After that steady diet of pessimism we are unquestionably ready for some good news, and the good news is that we have with us today as guest speaker Isaac Stern, who has chosen to address us on the topic "The Concert Hall as an Artistic Instrument" and who has agreed to answer our questions at the conclusion of his address.
Mr. Stern is one of the greatest musicians of all time. "He belongs," said The London Times, "to that great company of virtuosi around whose names legends have grown in the course of history."
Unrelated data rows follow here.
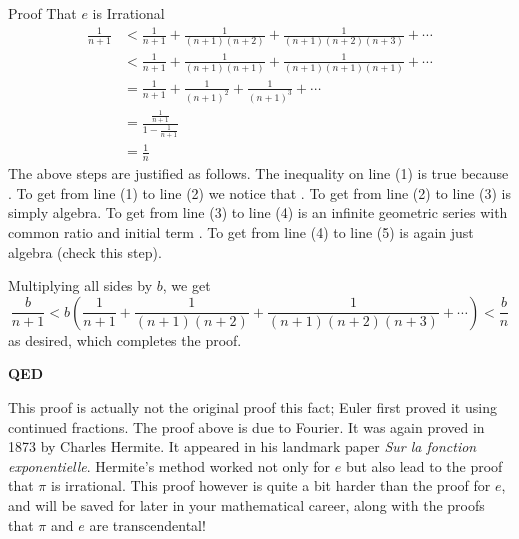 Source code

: \begin{exercise}{Proof That $e$ is Irrational \Coffeecup \Coffeecup \Coffeecup}
\begin{align}
\frac{1}{n+1} &< \frac{1}{n+1}+ \frac{1}{(n+1)(n+2)}+\frac{1}{(n+1)(n+2)(n+3)}+\cdots \\
 &< \frac{1}{n+1}+ \frac{1}{(n+1)(n+1)}+\frac{1}{(n+1)(n+1)(n+1)}+\cdots \\
 &= \frac{1}{n+1}+ \frac{1}{(n+1)^2}+\frac{1}{(n+1)^3}+\cdots \\
 &= \frac{\frac{1}{n+1}}{1-\frac{1}{n+1}} \\
 &= \frac{1}{n}
\end{align} The above steps are justified as follows.  The inequality on line (1) is true because \underline{\hspace{2in}}.  To get from line (1) to line (2) we notice that \underline{\hspace{3in}}.  To get from line (2) to line (3) is simply algebra.  To get from line (3) to line (4) is an infinite geometric series with common ratio \underline{\hspace{1in}} and initial term \underline{\hspace{1in}}.  To get from line (4) to line (5) is again just algebra (check this step).

Multiplying all sides by $b$, we get $$ \frac{b}{n+1} < b \left( \frac{1}{n+1}+ \frac{1}{(n+1)(n+2)}+\frac{1}{(n+1)(n+2)(n+3)}+\cdots\right) < \frac{b}{n} $$ as desired, which completes the proof. 

\hspace{4in} {\bf QED}
\end{exercise}
\vspace{.2in}

This proof is actually not the original proof this fact; Euler first proved it using continued fractions.  The proof above is due to Fourier.  It was again proved in 1873 by Charles Hermite.  It appeared in his landmark paper \emph{ Sur la fonction exponentielle}.  Hermite's method worked not only for $e$ but also lead to the proof that $\pi$ is irrational.  This proof however is quite a bit harder than the proof for $e$, and will be saved for later in your mathematical career, along with the proofs that $\pi$ and $e$ are transcendental!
Born in Russia, Isaac Stern was brought to San Francisco by his parents when he was less than a year old. He began piano studies at six, but switched to the violin after the practising of a neighbour aroused his interest in the instrument. After studying with various instructors from the San Francisco Conservatory of Music, Isaac Stern made his recital debut in 1934 at the age of fourteen. His first major orchestral debut took place in 1936 when he performed with the San Francisco Symphony; this was followed by performances with the Los Angeles Philharmonic, the Chicago Symphony and other leading orchestras. By the time he made his New York debut in 1937, he was already a highly regarded violinist. His Carnegie Hall debut, on January 12, 1943, helped focus the attention that subsequently has brought him invitations to perform annually with every major orchestra and at every major festival throughout the world.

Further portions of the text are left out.